Relatora da CPMI diz que invasores do Senado usaram “técnicas de guerrilha” e cita possível omissão
Eliziane Gama. Foto: Reprodução
Por Douglas Porto
A relatora da Comissão Parlamentar de Inquérito (CPMI) do 8 de janeiro, Eliziane Gama (PSD-PI), declarou, na segunda-feira (26), em entrevista à CNN, que as pessoas que invadiram o Senado Federal possuíam “técnicas de guerrilha” para a destruição do prédio.

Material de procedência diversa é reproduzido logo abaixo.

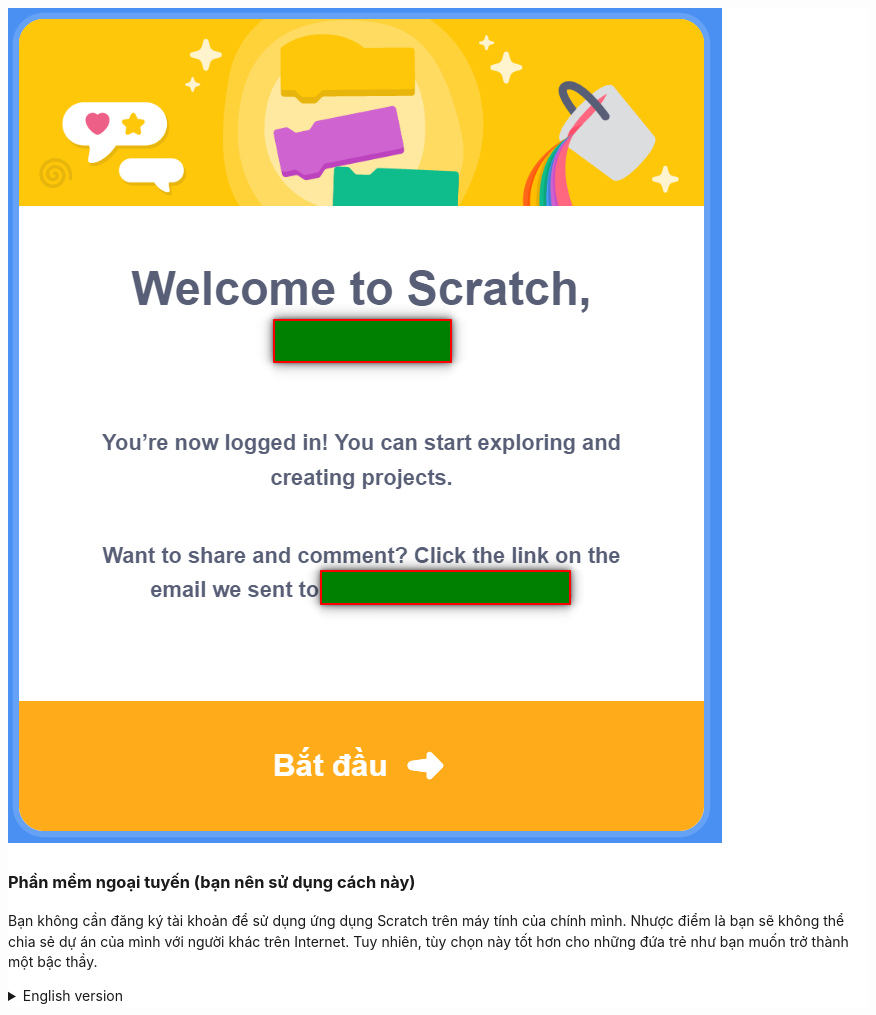 ![scratch-website-gender](images/scratch-website-done.png)

### Phần mềm ngoại tuyến (bạn nên sử dụng cách này)

Bạn không cần đăng ký tài khoản để sử dụng ứng dụng Scratch trên máy tính của chính mình. Nhược điểm là bạn sẽ không thể chia sẻ dự án của mình với người khác trên Internet. Tuy nhiên, tùy chọn này tốt hơn cho những đứa trẻ như bạn muốn trở thành một bậc thầy.

<details><summary>English version</summary></details>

Eliziane explica que o coronel Jorge Eduardo Naime, ex-chefe de operações da Polícia Militar do Distrito Federal (PMDF) afirmou, em depoimento ao colegiado hoje, que as Forças Armadas limitaram as ações de sua corporação. Isso teria acontecido principalmente em relação ao acampamento que estava montado em frente ao Quartel-General do Exército Brasileiro.
“A gente sabe que os acampamentos foram montados e estavam sendo custeados, mantidos, em frente ao Quartel-General do Exército. Então, automaticamente, a gente consegue sentir que havia uma influência de integrantes das Forças Armadas em relação à manutenção desses acampamentos. Ele falou claramente que tentou retirar algumas vezes e infelizmente não conseguiu. E, segundo ele, por uma ação mais forte desses integrantes das Forças Armadas”, descreve Eliziane.
“Então, esse alinhamento que a gente tem, que é muito importante, que é o subsídio técnico desses manifestantes é um elemento que não há dúvida nenhuma que nós precisaremos levar em consideração. As pessoas que ocuparam, por exemplo, aqui o espaço do Senado, por exemplo, eles vieram com técnicas claras de guerrilha”, prossegue.
“Então, são pessoas que vieram para cá, tentaram e conseguiram destruir uma boa parte de fato das instalações e são pessoas que não há dúvida nenhuma que precisam ser responsabilizadas”, finaliza a senadora.
Naime também expôs na CPMI que a Agência Brasileira de Inteligência (Abin) informou, na manhã de 8 de janeiro, por volta das 10h, que haveria invasões de prédios públicos.
Conforme Eliziane, o fato é uma informação muito importante, e deveria existir uma correlação na proteção na data entre o serviço de inteligência e o serviço ostensivo, que é de responsabilidade da Polícia Militar.
“De fato, se você tem um informe e essa organização não é feita, claramente a gente caminha para uma situação de omissão dos órgãos de segurança pública em relação ao Distrito Federal”, diz a relatora.